Was wäre der Senegal ohne Senghor?

János Riesz über die wechselvolle Geschichte Senegals und seines ersten Staatspräsidenten

Von Ursula HomannRSS-Newsfeed neuer Artikel von Ursula Homann

Besprochene Bücher / Literaturhinweise

Léopold Sédar Senghor ist einer der bekanntesten Afrikaner. Er war Politiker, Dichter und Philosoph. Seine Lebenszeit von 1906 bis 2001 umspannt fast das ganze 20. Jahrhundert. Zahlreiche Ehrungen sind ihm im Laufe seines Lebens zuteil geworden, sowohl als Dichter als auch als Staatsmann. Er kämpfte gegen die kulturelle Fremdbestimmung Afrikas, stritt für die Wiedergewinnung der bedrohten Afrikanität und bemühte sich um einen besseren Status für den Senegal und ganz Westafrika. Sein Ideal war ein westafrikanischer, föderaler Staat. Doch als er sah, dass dieses Projekt am Widerstand Frankreichs wie der afrikanischen Nachbarkolonien scheiterte, fügte er sich in das nachkoloniale Projekt einer weltumspannenden kulturellen, auf der französischen Sprache gründenden "Frankophonie". Die historischen Erfahrungen der dreißiger und vierziger Jahre des vorigen Jahrhunderts hatten sein Weltverständnis geprägt und seinen Blick für die globalen geschichtlichen Zusammenhänge geschärft.

Als Staatsoberhaupt hat er den Senegal zwei Jahrzehnte lang, von 1960 bis 1980, regiert und das Land politisch und wirtschaftlich stabilisiert. Ohne gewaltsamen Bruch übergab er das Amt des Staatspräsidenten an seinen Nachfolger.

Senghor war Afrikaner und Franzose zugleich und zählte zu den großen Bewunderern der französischen Kultur, auch wenn er, wenn es sein musste, mit den Franzosen, wie auch mit den Deutschen, hart ins Gericht gegangen ist. Aber er fühlte sich nicht nur der französischen Zivilisation und der afrikanischen Kultur verbunden, sondern auch dem christlichen Glauben.

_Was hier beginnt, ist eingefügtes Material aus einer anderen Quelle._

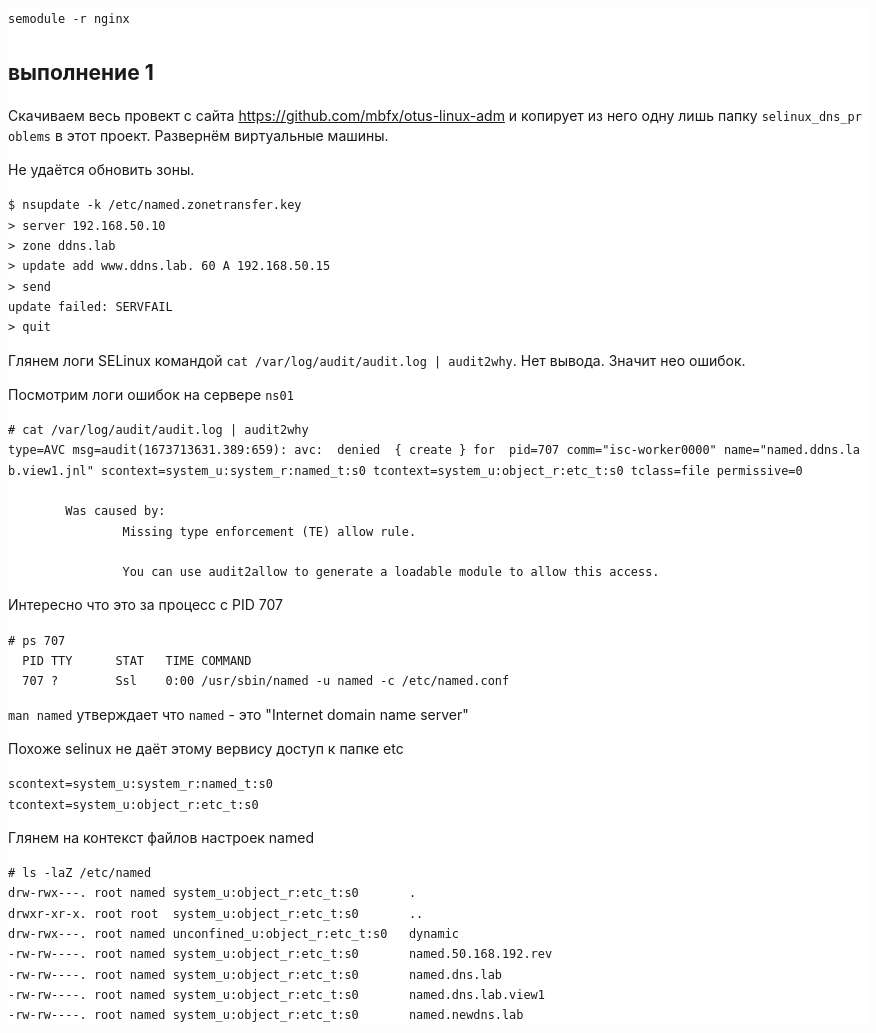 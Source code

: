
 ```
semodule -r nginx
```

## выполнение 1

Скачиваем весь провект с сайта https://github.com/mbfx/otus-linux-adm и копирует из него одну лишь папку `selinux_dns_problems` в этот проект.
Развернём виртуальные машины.

Не удаётся обновить зоны.
```
$ nsupdate -k /etc/named.zonetransfer.key
> server 192.168.50.10
> zone ddns.lab
> update add www.ddns.lab. 60 A 192.168.50.15
> send
update failed: SERVFAIL
> quit
```

Глянем логи SELinux командой `cat /var/log/audit/audit.log | audit2why`.
Нет вывода. Значит нео ошибок.

Посмотрим логи ошибок на сервере `ns01`

```
# cat /var/log/audit/audit.log | audit2why
type=AVC msg=audit(1673713631.389:659): avc:  denied  { create } for  pid=707 comm="isc-worker0000" name="named.ddns.lab.view1.jnl" scontext=system_u:system_r:named_t:s0 tcontext=system_u:object_r:etc_t:s0 tclass=file permissive=0

        Was caused by:
                Missing type enforcement (TE) allow rule.

                You can use audit2allow to generate a loadable module to allow this access.

```

Интересно что это за процесс с PID 707
```
# ps 707
  PID TTY      STAT   TIME COMMAND
  707 ?        Ssl    0:00 /usr/sbin/named -u named -c /etc/named.conf
```

`man named` утверждает что `named` - это "Internet domain name server"

Похоже selinux не даёт этому вервису доступ к папке etc
```
scontext=system_u:system_r:named_t:s0 
tcontext=system_u:object_r:etc_t:s0
```

Глянем на контекст файлов настроек named
```
# ls -laZ /etc/named
drw-rwx---. root named system_u:object_r:etc_t:s0       .
drwxr-xr-x. root root  system_u:object_r:etc_t:s0       ..
drw-rwx---. root named unconfined_u:object_r:etc_t:s0   dynamic
-rw-rw----. root named system_u:object_r:etc_t:s0       named.50.168.192.rev
-rw-rw----. root named system_u:object_r:etc_t:s0       named.dns.lab
-rw-rw----. root named system_u:object_r:etc_t:s0       named.dns.lab.view1
-rw-rw----. root named system_u:object_r:etc_t:s0       named.newdns.lab
```
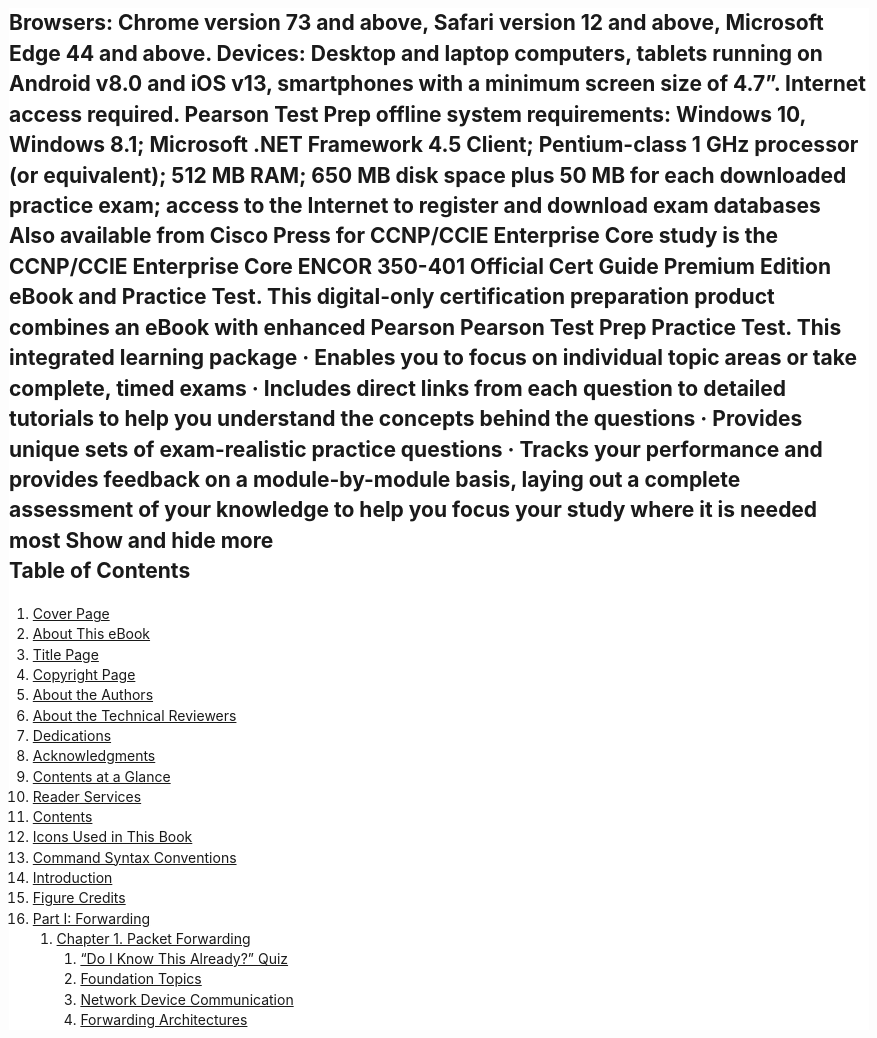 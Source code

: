 Browsers: Chrome version 73 and above, Safari version 12 and above, Microsoft Edge 44 and above.
Devices: Desktop and laptop computers, tablets running on Android v8.0 and iOS v13, smartphones with a minimum screen size of 4.7”. Internet access required.
Pearson Test Prep offline system requirements:
Windows 10, Windows 8.1; Microsoft .NET Framework 4.5 Client; Pentium-class 1 GHz processor (or equivalent); 512 MB RAM; 650 MB disk space plus 50 MB for each downloaded practice exam; access to the Internet to register and download exam databases
Also available from Cisco Press for CCNP/CCIE Enterprise Core study is the CCNP/CCIE Enterprise Core ENCOR 350-401 Official Cert Guide Premium Edition eBook and Practice Test. This digital-only certification preparation product combines an eBook with enhanced Pearson Pearson Test Prep Practice Test.
This integrated learning package
· Enables you to focus on individual topic areas or take complete, timed exams
· Includes direct links from each question to detailed tutorials to help you understand the concepts behind the questions
· Provides unique sets of exam-realistic practice questions
· Tracks your performance and provides feedback on a module-by-module basis, laying out a complete assessment of your knowledge to help you focus your study where it is needed most
        Show and hide more                
Table of Contents
-----------------

1. [Cover Page](https://ebookreading.net/view/book/CCNP+and+CCIE+Enterprise+Core+ENCOR+350-401+Official+Cert+Guide-EB9780135262047_1.html#cover)
1. [About This eBook](https://ebookreading.net/view/book/CCNP+and+CCIE+Enterprise+Core+ENCOR+350-401+Official+Cert+Guide-EB9780135262047_2.html)
1. [Title Page](https://ebookreading.net/view/book/CCNP+and+CCIE+Enterprise+Core+ENCOR+350-401+Official+Cert+Guide-EB9780135262047_3.html#title)
1. [Copyright Page](https://ebookreading.net/view/book/CCNP+and+CCIE+Enterprise+Core+ENCOR+350-401+Official+Cert+Guide-EB9780135262047_4.html#copy)
1. [About the Authors](https://ebookreading.net/view/book/CCNP+and+CCIE+Enterprise+Core+ENCOR+350-401+Official+Cert+Guide-EB9780135262047_5.html#aboutaut)
1. [About the Technical Reviewers](https://ebookreading.net/view/book/CCNP+and+CCIE+Enterprise+Core+ENCOR+350-401+Official+Cert+Guide-EB9780135262047_6.html#aboutrev)
1. [Dedications](https://ebookreading.net/view/book/CCNP+and+CCIE+Enterprise+Core+ENCOR+350-401+Official+Cert+Guide-EB9780135262047_7.html#dedications)
1. [Acknowledgments](https://ebookreading.net/view/book/CCNP+and+CCIE+Enterprise+Core+ENCOR+350-401+Official+Cert+Guide-EB9780135262047_8.html#ack)
1. [Contents at a Glance](https://ebookreading.net/view/book/CCNP+and+CCIE+Enterprise+Core+ENCOR+350-401+Official+Cert+Guide-EB9780135262047_9.html#contentg)
1. [Reader Services](https://ebookreading.net/view/book/CCNP+and+CCIE+Enterprise+Core+ENCOR+350-401+Official+Cert+Guide-EB9780135262047_10.html#reader)
1. [Contents](https://ebookreading.net/view/book/CCNP+and+CCIE+Enterprise+Core+ENCOR+350-401+Official+Cert+Guide-EB9780135262047_11.html#contents)
1. [Icons Used in This Book](https://ebookreading.net/view/book/CCNP+and+CCIE+Enterprise+Core+ENCOR+350-401+Official+Cert+Guide-EB9780135262047_12.html#icon)
1. [Command Syntax Conventions](https://ebookreading.net/view/book/CCNP+and+CCIE+Enterprise+Core+ENCOR+350-401+Official+Cert+Guide-EB9780135262047_13.html#command)
1. [Introduction](https://ebookreading.net/view/book/CCNP+and+CCIE+Enterprise+Core+ENCOR+350-401+Official+Cert+Guide-EB9780135262047_14.html#intro)
1. [Figure Credits](https://ebookreading.net/view/book/CCNP+and+CCIE+Enterprise+Core+ENCOR+350-401+Official+Cert+Guide-EB9780135262047_15.html#figure)
1. [Part I: Forwarding](https://ebookreading.net/view/book/CCNP+and+CCIE+Enterprise+Core+ENCOR+350-401+Official+Cert+Guide-EB9780135262047_16.html#part1)
    1. [Chapter 1. Packet Forwarding](https://ebookreading.net/view/book/CCNP+and+CCIE+Enterprise+Core+ENCOR+350-401+Official+Cert+Guide-EB9780135262047_17.html#ch01)
        1. [“Do I Know This Already?” Quiz](https://ebookreading.net/view/book/CCNP+and+CCIE+Enterprise+Core+ENCOR+350-401+Official+Cert+Guide-EB9780135262047_17.html#ch01lev1sec1)
        1. [Foundation Topics](https://ebookreading.net/view/book/CCNP+and+CCIE+Enterprise+Core+ENCOR+350-401+Official+Cert+Guide-EB9780135262047_17.html#ch01lev1sec2)
        1. [Network Device Communication](https://ebookreading.net/view/book/CCNP+and+CCIE+Enterprise+Core+ENCOR+350-401+Official+Cert+Guide-EB9780135262047_17.html#ch01lev1sec3)
        1. [Forwarding Architectures](https://ebookreading.net/view/book/CCNP+and+CCIE+Enterprise+Core+ENCOR+350-401+Official+Cert+Guide-EB9780135262047_17.html#ch01lev1sec4) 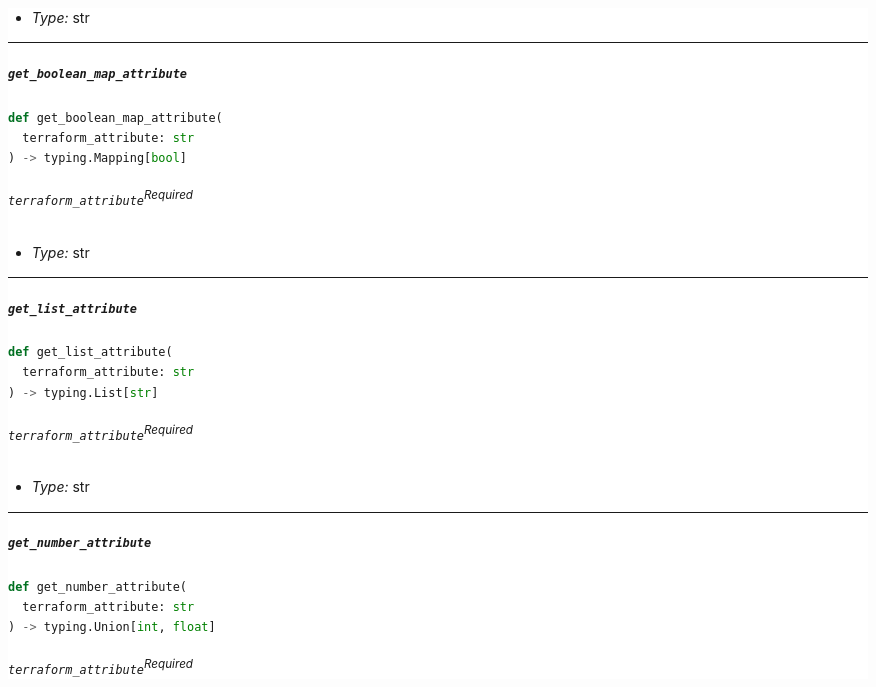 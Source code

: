- *Type:* str

---

##### `get_boolean_map_attribute` <a name="get_boolean_map_attribute" id="@cdktf/provider-mongodbatlas.globalClusterConfig.GlobalClusterConfig.getBooleanMapAttribute"></a>

```python
def get_boolean_map_attribute(
  terraform_attribute: str
) -> typing.Mapping[bool]
```

###### `terraform_attribute`<sup>Required</sup> <a name="terraform_attribute" id="@cdktf/provider-mongodbatlas.globalClusterConfig.GlobalClusterConfig.getBooleanMapAttribute.parameter.terraformAttribute"></a>

- *Type:* str

---

##### `get_list_attribute` <a name="get_list_attribute" id="@cdktf/provider-mongodbatlas.globalClusterConfig.GlobalClusterConfig.getListAttribute"></a>

```python
def get_list_attribute(
  terraform_attribute: str
) -> typing.List[str]
```

###### `terraform_attribute`<sup>Required</sup> <a name="terraform_attribute" id="@cdktf/provider-mongodbatlas.globalClusterConfig.GlobalClusterConfig.getListAttribute.parameter.terraformAttribute"></a>

- *Type:* str

---

##### `get_number_attribute` <a name="get_number_attribute" id="@cdktf/provider-mongodbatlas.globalClusterConfig.GlobalClusterConfig.getNumberAttribute"></a>

```python
def get_number_attribute(
  terraform_attribute: str
) -> typing.Union[int, float]
```

###### `terraform_attribute`<sup>Required</sup> <a name="terraform_attribute" id="@cdktf/provider-mongodbatlas.globalClusterConfig.GlobalClusterConfig.getNumberAttribute.parameter.terraformAttribute"></a>
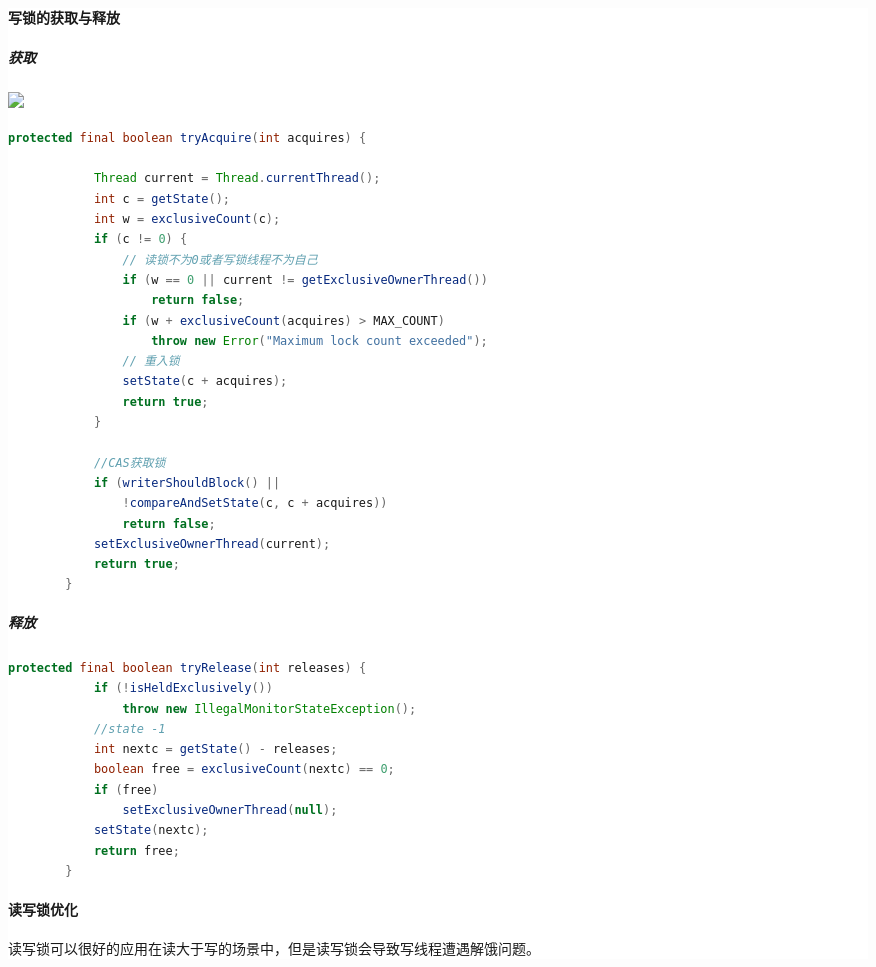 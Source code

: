 #### 写锁的获取与释放

##### 获取

![](../../../../image/post/java-lock/getWriteLock.png)



```java
protected final boolean tryAcquire(int acquires) {
            
            Thread current = Thread.currentThread();
            int c = getState();
            int w = exclusiveCount(c);
            if (c != 0) {
                // 读锁不为0或者写锁线程不为自己
                if (w == 0 || current != getExclusiveOwnerThread())
                    return false;
                if (w + exclusiveCount(acquires) > MAX_COUNT)
                    throw new Error("Maximum lock count exceeded");
                // 重入锁
                setState(c + acquires);
                return true;
            }
    		
    		//CAS获取锁
            if (writerShouldBlock() ||
                !compareAndSetState(c, c + acquires))
                return false;
            setExclusiveOwnerThread(current);
            return true;
        }
```

##### 释放

```java
protected final boolean tryRelease(int releases) {
            if (!isHeldExclusively())
                throw new IllegalMonitorStateException();
    		//state -1
            int nextc = getState() - releases;
            boolean free = exclusiveCount(nextc) == 0;
            if (free)
                setExclusiveOwnerThread(null);
            setState(nextc);
            return free;
        }
```

#### 读写锁优化

读写锁可以很好的应用在读大于写的场景中，但是读写锁会导致写线程遭遇解饿问题。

János Riesz - er lehrte viele Jahre "Afroromanistik" an der Universität Bayreuth - beleuchtet in seinem Buch "Léopold Sédar Senghor und der afrikanische Aufbruch im 20. Jahrhundet" Senghors Rolle als Mittler zwischen einzelnen Kulturen und Völkern und schließt damit eine große Lücke in der Geschichtsschreibung. Stammt doch das letzte und bisher einzige deutschsprachige Buch über Senghor aus dem Jahr 1968. In jenem Jahr hatte Senghor den Friedenspreis des Deutschen Buchhandels erhalten. In diesem Jahr jährt sich sein Geburtstag zum hundertsten Mal. Auch das ist zweifellos ein wichtiger Anlass, sich mit der Lebensgeschichte des afrikanischen Politikers und Dichters zu befassen. Riesz' Buch ist allerdings weder eine umfassende Biografie Senghors noch eine pointierte wissenschaftliche Studie. Vielmehr ging es dem Autor darum, am Beispiel Senghors dem Prozess der Dekolonisation und dem Weg zur Unabhängigkeit der ehemaligen Kolonien mitsamt der schwierigen Demokratisierung der Bevölkerung in der ältesten französischen Kolonie in Afrika mit all seinen historischen und soziologischen Hintergründen nachzuspüren.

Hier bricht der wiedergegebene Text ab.